* What you have to do: Could you return the full listing, every line exactly as given?

--------------------------------------------------

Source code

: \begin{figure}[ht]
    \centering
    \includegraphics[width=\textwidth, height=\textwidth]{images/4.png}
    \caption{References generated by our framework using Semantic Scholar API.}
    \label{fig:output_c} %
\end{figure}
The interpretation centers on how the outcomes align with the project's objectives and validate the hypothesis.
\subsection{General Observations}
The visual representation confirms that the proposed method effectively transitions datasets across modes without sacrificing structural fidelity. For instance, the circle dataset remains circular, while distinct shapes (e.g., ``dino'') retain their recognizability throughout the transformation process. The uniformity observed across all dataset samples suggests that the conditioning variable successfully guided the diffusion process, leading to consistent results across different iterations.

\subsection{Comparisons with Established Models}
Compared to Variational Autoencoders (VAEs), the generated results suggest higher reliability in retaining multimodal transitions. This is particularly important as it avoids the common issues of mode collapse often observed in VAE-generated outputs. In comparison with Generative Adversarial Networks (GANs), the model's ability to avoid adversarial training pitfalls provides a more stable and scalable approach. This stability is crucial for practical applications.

--------------------------------------------------

* Task answer:
Source code

: \begin{figure}[ht]
    \centering
    \includegraphics[width=\textwidth, height=\textwidth]{images/4.png}
    \caption{References generated by our framework using Semantic Scholar API.}
    \label{fig:output_c} %
\end{figure}
The interpretation centers on how the outcomes align with the project's objectives and validate the hypothesis.
\subsection{General Observations}
The visual representation confirms that the proposed method effectively transitions datasets across modes without sacrificing structural fidelity. For instance, the circle dataset remains circular, while distinct shapes (e.g., ``dino'') retain their recognizability throughout the transformation process. The uniformity observed across all dataset samples suggests that the conditioning variable successfully guided the diffusion process, leading to consistent results across different iterations.

\subsection{Comparisons with Established Models}
Compared to Variational Autoencoders (VAEs), the generated results suggest higher reliability in retaining multimodal transitions. This is particularly important as it avoids the common issues of mode collapse often observed in VAE-generated outputs. In comparison with Generative Adversarial Networks (GANs), the model's ability to avoid adversarial training pitfalls provides a more stable and scalable approach. This stability is crucial for practical applications.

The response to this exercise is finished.